I wanna drop the car as much as i can with 22/24s not sure what im going to run. Looking for a fast bag setup quick for quick drop.I don't really want to notch the frame, pull the body off the car etc...nothing crazy just drop and rise back up kinda thing. 

any particular kits that i can use or is it better to piece together a kit(if so which bags, valves,controls,lines do you recommended)?
trying to do this as cheap as possible but reliable at the same time....willing spend the money were needed but try n save it were i can


----------



## baggedout81 (Jan 5, 2009)

Air lift bags are about the best bang for the buck.1/2" hydralic line w/ swivel ends.200 psi or plus.Run a EDC (do a search on ehre tons of stuff) 1/2" valves.Dont use 90 degree fittings it will slow you down a bit.

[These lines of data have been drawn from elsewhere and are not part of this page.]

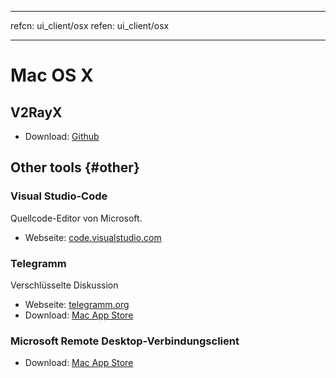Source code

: * * *

refcn: ui_client/osx refen: ui_client/osx

* * *

# Mac OS X

## V2RayX

* Download: [Github](https://github.com/Cenmrev/V2RayX)

## Other tools {#other}

### Visual Studio-Code

Quellcode-Editor von Microsoft.

* Webseite: [code.visualstudio.com](https://code.visualstudio.com/)

### Telegramm

Verschlüsselte Diskussion

* Webseite: [telegramm.org](https://telegram.org/)
* Download: [Mac App Store](https://www.v2ray.com/itunesm/us/telegram-desktop/id946399090/)

### Microsoft Remote Desktop-Verbindungsclient

* Download: [Mac App Store](https://www.v2ray.com/itunesm/us/microsoft-remote-desktop/id715768417/)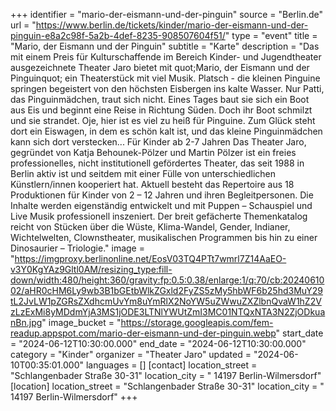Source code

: +++
identifier = "mario-der-eismann-und-der-pinguin"
source = "Berlin.de"
url = "https://www.berlin.de/tickets/kinder/mario-der-eismann-und-der-pinguin-e8a2c98f-5a2b-4def-8235-908507604f51/"
type = "event"
title = "Mario, der Eismann und der Pinguin"
subtitle = "Karte"
description = "Das mit einem Preis für Kulturschaffende im Bereich Kinder- und Jugendtheater ausgezeichnete Theater Jaro bietet mit quot;Mario, der Eismann und der Pinguinquot; ein Theaterstück mit viel Musik.
Platsch - die kleinen Pinguine springen begeistert von den höchsten Eisbergen ins kalte Wasser. Nur Patti, das Pinguinmädchen, traut sich nicht. Eines Tages baut sie sich ein Boot aus Eis und beginnt eine Reise in Richtung Süden. Doch ihr Boot schmilzt und sie strandet. Oje, hier ist es viel zu heiß für Pinguine.
Zum Glück steht dort ein Eiswagen, in dem es schön kalt ist, und das kleine Pinguinmädchen kann sich dort verstecken...
Für Kinder ab 2-7 Jahren
Das Theater Jaro, gegründet von Katja Behounek-Pölzer und Martin  Pölzer ist ein freies professionelles, nicht institutionell gefördertes  Theater, das seit 1988 in Berlin aktiv ist und seitdem mit einer Fülle  von unterschiedlichen Künstlern/innen kooperiert hat.
Aktuell  besteht das Repertoire aus 18 Produktionen für Kinder von 2 – 12 Jahren  und ihren Begleitpersonen. Die Inhalte werden eigenständig entwickelt  und mit Puppen – Schauspiel und Live Musik professionell inszeniert.
Der breit gefächerte Themenkatalog reicht von Stücken über die Wüste,  Klima-Wandel,  Gender,  Indianer, Wichtelwelten, Clownstheater,  musikalischen Programmen bis hin zu einer Dinosaurier – Triologie."
image = "https://imgproxy.berlinonline.net/EosV03TQ4PTt7wmrl7Z14AaEO-v3Y0KgYAz9Gltl0AM/resizing_type:fill-down/width:480/height:360/gravity:fp:0.5:0.38/enlarge:1/q:70/cb:2024061002/aHR0cHM6Ly9wb3B1bGEtbWlkZGxld2FyZS5zMy5hbWF6b25hd3MuY29tL2JvLW1pZGRsZXdhcmUvYm8uYmRlX2NoYW5uZWwuZXZlbnQvaW1hZ2VzLzExMi8yMDdmYjA3MS1jODE3LTNlYWUtZmI3MC01NTQxNTA3N2ZjODkuanBn.jpg"
image_bucket = "https://storage.googleapis.com/fem-readup.appspot.com/mario-der-eismann-und-der-pinguin.webp"
start_date = "2024-06-12T10:30:00.000"
end_date = "2024-06-12T10:30:00.000"
category = "Kinder"
organizer = "Theater Jaro"
updated = "2024-06-10T00:35:01.000"
languages = []
[contact]
location_street = "Schlangenbader Straße 30-31"
location_city = " 14197 Berlin-Wilmersdorf"
[location]
location_street = "Schlangenbader Straße 30-31"
location_city = " 14197 Berlin-Wilmersdorf"
+++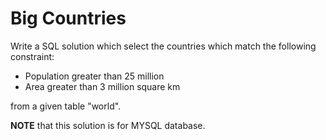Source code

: # Big Countries
Write a SQL solution which select the countries which match the following constraint:
- Population greater than 25 million
- Area greater than 3 million square km

from a given table "world".

**NOTE** that this solution is for MYSQL database.
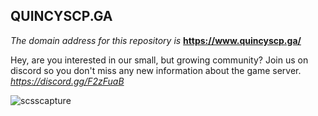 ## **QUINCYSCP.GA**

*The domain address for this repository is* **https://www.quincyscp.ga/**


Hey, are you interested in our small, but growing community? Join us on discord so you don't miss any new information about the game server.
*https://discord.gg/F2zFuaB*

![scsscapture](https://user-images.githubusercontent.com/49836430/111043242-cd7a0a00-8441-11eb-96ae-67ed92e53f18.PNG)

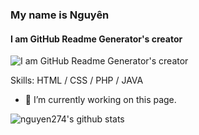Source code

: ### My name is Nguyên
#### I am GitHub Readme Generator's creator
![I am GitHub Readme Generator's creator](https://arturssmirnovs.github.io/github-profile-readme-generator/images/banner.png)


Skills: HTML / CSS / PHP / JAVA

- 🔭 I’m currently working on this page. 






![nguyen274's github stats](https://github-readme-stats.vercel.app/api?username=nguyen274&show_icons=true&theme=default)
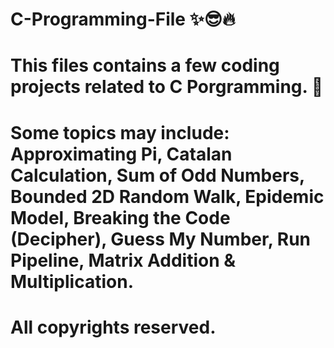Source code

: # C-Programming-File ✨😎🔥
# This files contains a few coding projects related to C Porgramming. 👾
# Some topics may include: Approximating Pi, Catalan Calculation, Sum of Odd Numbers, Bounded 2D Random Walk, Epidemic Model, Breaking the Code (Decipher), Guess My Number, Run Pipeline, Matrix Addition & Multiplication.
# All copyrights reserved. 
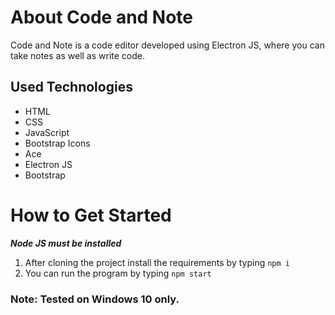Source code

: # About Code and Note

Code and Note is a code editor developed using Electron JS, where you can take notes as well as write code. 

## Used Technologies
- HTML
- CSS
- JavaScript
- Bootstrap Icons
- Ace
- Electron JS
- Bootstrap

# How to Get Started

***Node JS must be installed***

1. After cloning the project install the requirements by typing `npm i`
2. You can run the program by typing `npm start`

### Note: Tested on Windows 10 only.
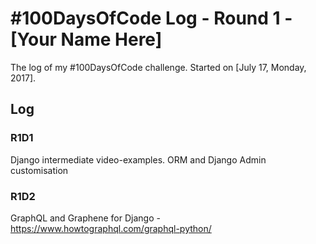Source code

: # #100DaysOfCode Log - Round 1 - [Your Name Here]

The log of my #100DaysOfCode challenge. Started on [July 17, Monday, 2017].

## Log

### R1D1 
Django intermediate video-examples. ORM and Django Admin customisation

### R1D2
GraphQL and Graphene for Django - https://www.howtographql.com/graphql-python/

Suicideregal did his regal on20s w/ drop spindles.Mini "c' notch in the rear while keeping the body on.I find a link if nned be


----------



## RNGRDVE (Apr 20, 2006)

How much is a tight budget? Bagging correctly isn't cheap but that depends on what you consider cheap. The faster you want it to go, the more $$$ you will spend.


----------



## 8REGAL_LIMITED4 (May 30, 2007)

I had my Old regal bagged...it was alot easier on my car than hydros would have been but it was a pain in the ass to have to air it up and wait for it to get to the proper psi


----------



## baggedout81 (Jan 5, 2009)

EDC EDC


----------



## MonteCarloLs (Feb 27, 2012)

i wanna spend about 2gs for the whole setup, i can the work the myself so that's all parts cost, i have no problem with air don't wanna go the hydro setup on my monte, might do that for a future regal that aside

edc looks like a crazy setup haha....what do you think about running just 2 regular external compressors(ones u find a lowes home depot n stuff)


----------



## RNGRDVE (Apr 20, 2006)

Edc is your best bet for quick air supply. The lowes or home depot comps could be made to work but not what you'd want to do. for 2g's you should be able to get everything you need for a nice setup. Contact the guys up at AAC they are one of the forum sponsers, I have ordered from them before and received good prices with great service. They are helpfull before and after you get your order.


----------



## baggedout81 (Jan 5, 2009)

Heres my cutlass at about 250 psi w/ 3/4" GATES hydro hose from napa to each side in the front.Off of a EDC


----------



## MonteCarloLs (Feb 27, 2012)

alright i will go the edc route then...thats video is sickk
what size tank do you guys recommend i got no spare tire and a huge system in the trunk....
so is it possible to do what i want without touching the frame?just by brackets n stuff?


----------



## baggedout81 (Jan 5, 2009)

I used to have a spare 3 gallon tank in my spare tire well.It will fit but its tight

the front your probally gonna have to cut the front a little bit.I had to cut 1/2" or so to clear firestone 2500's.You could run a taller upper bracket,but your not gonna get mutch drop

the rear.check out my signature "upper bag cups in a g0body" an the


----------